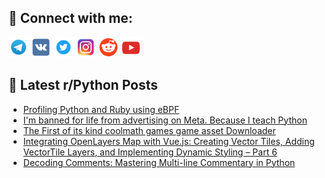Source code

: ## 🔎 Connect with me:
[<img src="https://github.com/bullbesh/bullbesh/blob/main/images/Telegram.png" width="32" height="32" />](https://t.me/bullbesh)
[<img src="https://github.com/bullbesh/bullbesh/blob/main/images/VK.png" width="32" height="32" />](https://vk.com/bullbesh)
[<img src="https://github.com/bullbesh/bullbesh/blob/main/images/Twitter.png" width="32" height="32" />](https://twitter.com/bullbesh1)
[<img src="https://github.com/bullbesh/bullbesh/blob/main/images/Instagram.png" width="32" height="32" />](https://www.instagram.com/bullbesh)
[<img src="https://github.com/bullbesh/bullbesh/blob/main/images/Reddit.png" width="32" height="32" />](https://www.reddit.com/user/bullbesh)
[<img src="https://github.com/bullbesh/bullbesh/blob/main/images/YouTube.png" width="32" height="32" />](https://www.youtube.com/channel/UCtfjRs6uzgq5mfm8S06WTcg)

## 📕 Latest r/Python Posts
<!-- BLOG-POST-LIST:START -->
- [Profiling Python and Ruby using eBPF](https://www.reddit.com/r/Python/comments/17bee8w/profiling_python_and_ruby_using_ebpf/)
- [I&#39;m banned for life from advertising on Meta. Because I teach Python](https://www.reddit.com/r/Python/comments/17bdxxa/im_banned_for_life_from_advertising_on_meta/)
- [The First of its kind coolmath games game asset Downloader](https://www.reddit.com/r/Python/comments/17bd92e/the_first_of_its_kind_coolmath_games_game_asset/)
- [Integrating OpenLayers Map with Vue.js: Creating Vector Tiles, Adding VectorTile Layers, and Implementing Dynamic Styling – Part 6](https://www.reddit.com/r/Python/comments/17bb67e/integrating_openlayers_map_with_vuejs_creating/)
- [Decoding Comments: Mastering Multi-line Commentary in Python](https://www.reddit.com/r/Python/comments/17b9hbc/decoding_comments_mastering_multiline_commentary/)
<!-- BLOG-POST-LIST:END -->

···

● THE PROBLEM: Where in the listing does the string "width" appear? Copy every line that has it.

● OUTPUT FOR THIS EXERCISE:
[<img src="https://github.com/bullbesh/bullbesh/blob/main/images/Telegram.png" width="32" height="32" />](https://t.me/bullbesh)
[<img src="https://github.com/bullbesh/bullbesh/blob/main/images/VK.png" width="32" height="32" />](https://vk.com/bullbesh)
[<img src="https://github.com/bullbesh/bullbesh/blob/main/images/Twitter.png" width="32" height="32" />](https://twitter.com/bullbesh1)
[<img src="https://github.com/bullbesh/bullbesh/blob/main/images/Instagram.png" width="32" height="32" />](https://www.instagram.com/bullbesh)
[<img src="https://github.com/bullbesh/bullbesh/blob/main/images/Reddit.png" width="32" height="32" />](https://www.reddit.com/user/bullbesh)
[<img src="https://github.com/bullbesh/bullbesh/blob/main/images/YouTube.png" width="32" height="32" />](https://www.youtube.com/channel/UCtfjRs6uzgq5mfm8S06WTcg)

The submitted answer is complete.